È una prima firma, perché poi sui frontalieri la palla passa ai ministri per la sigla ufficiale e quindi ai Parlamenti italiano e svizzero.
Ma intanto si può parlare di intesa definitiva: è la parafatura per usare il termine tecnico e quindi dal sapore vagamente spaventoso, raggiunta dai negoziatori dei due Paesi. Tanto è bastato perché sui social network si scatenasse la paura di molti lavoratori sull’effetto che avrà l’imposizione fiscale distribuita tra Italia e Svizzera, specialmente con il passare degli anni. Il timore della fregatura è dietro l’angolo e gli stessi vertici svizzeri nell’annunciare l’accordo hanno sottolineato che questa strada dovrebbe ridurre il desiderio di fare il frontaliere. Il che sembra quanto meno dubbio. Primo, chi varca la frontiera, ha sì la calamita dello stipendio più alto. Ma già incontra una serie di problemi. E quello più evidente è l’incertezza: prima che esplodesse il dibattito su Facebook a proposito della futura imposizione, negli ultimi giorni i vari gruppi avevano ospitato l’amarezza di diversi italiani che avevano perso il lavoro, dalla sera alla mattina. Lo si ritrova altrettanto in fretta, in terra ticinese? Vero, ma a livello psicologico questa situazione ha il suo peso.

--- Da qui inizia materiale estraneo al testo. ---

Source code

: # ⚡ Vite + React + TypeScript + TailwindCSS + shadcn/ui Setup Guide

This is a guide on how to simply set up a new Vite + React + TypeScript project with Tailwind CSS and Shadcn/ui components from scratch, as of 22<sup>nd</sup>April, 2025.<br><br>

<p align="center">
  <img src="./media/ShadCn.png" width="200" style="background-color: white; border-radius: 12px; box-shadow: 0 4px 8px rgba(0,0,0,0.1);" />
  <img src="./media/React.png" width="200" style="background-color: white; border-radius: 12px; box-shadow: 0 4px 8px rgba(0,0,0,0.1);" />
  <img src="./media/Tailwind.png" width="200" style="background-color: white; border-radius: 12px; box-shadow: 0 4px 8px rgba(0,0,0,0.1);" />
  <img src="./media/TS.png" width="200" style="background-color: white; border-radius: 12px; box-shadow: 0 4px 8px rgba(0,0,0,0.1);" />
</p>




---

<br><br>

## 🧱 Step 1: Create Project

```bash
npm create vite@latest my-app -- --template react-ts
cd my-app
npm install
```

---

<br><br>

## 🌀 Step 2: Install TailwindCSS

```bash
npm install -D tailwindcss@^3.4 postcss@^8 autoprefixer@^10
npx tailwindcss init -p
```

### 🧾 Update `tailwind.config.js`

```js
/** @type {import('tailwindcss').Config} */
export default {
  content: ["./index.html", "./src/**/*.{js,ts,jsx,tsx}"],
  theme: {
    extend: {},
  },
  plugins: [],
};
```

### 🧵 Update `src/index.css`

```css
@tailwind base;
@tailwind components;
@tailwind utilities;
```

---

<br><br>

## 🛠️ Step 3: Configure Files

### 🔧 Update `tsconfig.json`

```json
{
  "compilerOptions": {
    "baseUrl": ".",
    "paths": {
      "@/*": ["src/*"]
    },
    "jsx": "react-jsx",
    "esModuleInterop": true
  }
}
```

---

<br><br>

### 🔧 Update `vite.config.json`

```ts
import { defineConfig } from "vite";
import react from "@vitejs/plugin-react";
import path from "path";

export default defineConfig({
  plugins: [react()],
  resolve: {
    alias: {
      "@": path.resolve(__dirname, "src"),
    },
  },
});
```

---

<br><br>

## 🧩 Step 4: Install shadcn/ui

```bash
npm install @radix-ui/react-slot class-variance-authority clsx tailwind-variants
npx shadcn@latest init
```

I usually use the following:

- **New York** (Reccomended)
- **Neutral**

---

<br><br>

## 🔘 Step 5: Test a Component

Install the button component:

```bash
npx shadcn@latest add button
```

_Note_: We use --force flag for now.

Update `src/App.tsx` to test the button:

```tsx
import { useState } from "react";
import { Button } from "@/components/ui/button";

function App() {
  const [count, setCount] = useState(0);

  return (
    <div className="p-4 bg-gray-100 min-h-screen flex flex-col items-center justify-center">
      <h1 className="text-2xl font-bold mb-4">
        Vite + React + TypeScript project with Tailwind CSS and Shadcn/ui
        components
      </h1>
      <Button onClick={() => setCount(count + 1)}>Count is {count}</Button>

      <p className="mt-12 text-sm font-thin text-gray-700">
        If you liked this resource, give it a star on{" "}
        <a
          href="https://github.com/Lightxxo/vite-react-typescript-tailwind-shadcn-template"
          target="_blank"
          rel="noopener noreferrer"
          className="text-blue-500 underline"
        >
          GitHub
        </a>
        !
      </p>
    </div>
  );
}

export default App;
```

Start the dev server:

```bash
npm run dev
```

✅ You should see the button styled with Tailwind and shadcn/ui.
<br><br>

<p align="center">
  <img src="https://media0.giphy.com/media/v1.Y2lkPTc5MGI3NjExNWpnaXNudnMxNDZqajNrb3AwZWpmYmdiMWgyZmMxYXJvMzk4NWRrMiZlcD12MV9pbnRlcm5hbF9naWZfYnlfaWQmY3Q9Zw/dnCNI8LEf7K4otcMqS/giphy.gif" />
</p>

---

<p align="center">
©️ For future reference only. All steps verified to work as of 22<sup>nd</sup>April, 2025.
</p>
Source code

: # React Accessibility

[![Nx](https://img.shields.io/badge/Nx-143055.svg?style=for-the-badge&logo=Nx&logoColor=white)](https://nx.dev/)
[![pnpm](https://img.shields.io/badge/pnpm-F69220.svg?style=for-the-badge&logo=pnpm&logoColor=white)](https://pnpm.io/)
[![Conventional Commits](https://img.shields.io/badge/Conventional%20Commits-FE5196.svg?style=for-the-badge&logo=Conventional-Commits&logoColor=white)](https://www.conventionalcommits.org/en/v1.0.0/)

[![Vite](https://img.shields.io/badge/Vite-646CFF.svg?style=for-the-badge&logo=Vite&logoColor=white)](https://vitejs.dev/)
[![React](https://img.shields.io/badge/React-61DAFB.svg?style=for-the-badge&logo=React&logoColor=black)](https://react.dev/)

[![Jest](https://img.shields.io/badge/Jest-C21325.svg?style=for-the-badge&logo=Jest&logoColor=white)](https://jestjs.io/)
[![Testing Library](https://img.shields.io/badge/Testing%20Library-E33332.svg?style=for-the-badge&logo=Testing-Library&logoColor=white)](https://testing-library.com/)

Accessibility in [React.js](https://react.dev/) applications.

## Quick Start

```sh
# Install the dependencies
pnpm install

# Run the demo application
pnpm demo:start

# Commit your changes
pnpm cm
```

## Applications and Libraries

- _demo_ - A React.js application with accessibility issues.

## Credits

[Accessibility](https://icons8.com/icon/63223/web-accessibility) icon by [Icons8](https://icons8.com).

Inoltre, non si può dimenticare che la Svizzera è stata definita un grande ammortizzatore sociale: immagine che non fa impazzire i vicini di casa. Ma è anche per la carenza di occupazione in Italia che ci si sposta.
L’accordo ha un merito principale, assicurano i sindacati: ed è quello di mettere le cose in chiaro, di indicare regole, reciprocità, rispetto.
In attesa che la strada venga completata e si capiscano bene anche tempi e modalità dell’evoluzione della tassazione, interessante è però vedere dove ancora una volta si stia giocando la partita. L’accordo raggiunto in queste ore accoglie una richiesta dell’Italia che non lascia spazio ai dubbi: quella di levare le clausole che vengono considerate discriminatorie nei confronti dei frontalieri. Uno è il casellario giudiziale, ma anche il moltiplicatore comunale massimo. Di più, la Confederazione elvetica viene sollecitata a raggiungere un’intesa con l’Unione europea sull’esito del referendum del 9 febbraio 2014. Quello con cui il Ticino aveva scandito il no all’immigrazione di massa. Dopo di che il clima si è via via arricchito di veleni e iniziative di tensione nel Cantone.
Palla al centro tra Berna e Bellinzona, che già non se le erano mandate a dire negli ultimi tempi. Lo stesso casellario giudiziale aveva fatto tuonare la Svizzera. E nelle ultime settimane erano state bruciate tre iniziative ticinesi: tra queste, niente meno che la richiesta di abrogare l’accordo sui frontalieri con l’Italia. Niente da fare, è stato risposto.
La partita è anche interna allo stesso cantone. Come dimostra la recente imposta sui posteggi, la tassa di collegamento. I promotori ne rivendicano la bontà e l’efficacia. Ma a insorgere questa volta è stato il mondo economico e la stessa associazione delle imprese ticinesi ha reclamizzato la raccolta di firme per votare contro.
I frontalieri sono di più, i frontalieri sono anche in posizioni maggiormente elevate. Ma restano preziosi per l’economia svizzera: questo lo sancisce anche e soprattutto il mercato.
Ora si vedrà quale sarà l’esito di queste partite incrociate. Ma anche nei social la preoccupazione numero pare rivolta verso un giocatore comunque presente, la classe politica italiana. Secondo il nostro Governo i frontalieri devono essere equiparati a lavoratori svizzeri -osserva in un post un lavoratore -, allora anche i governanti del Bel Paese dovrebbero essere al pari degli elvetici. Magari come numero, chiosa.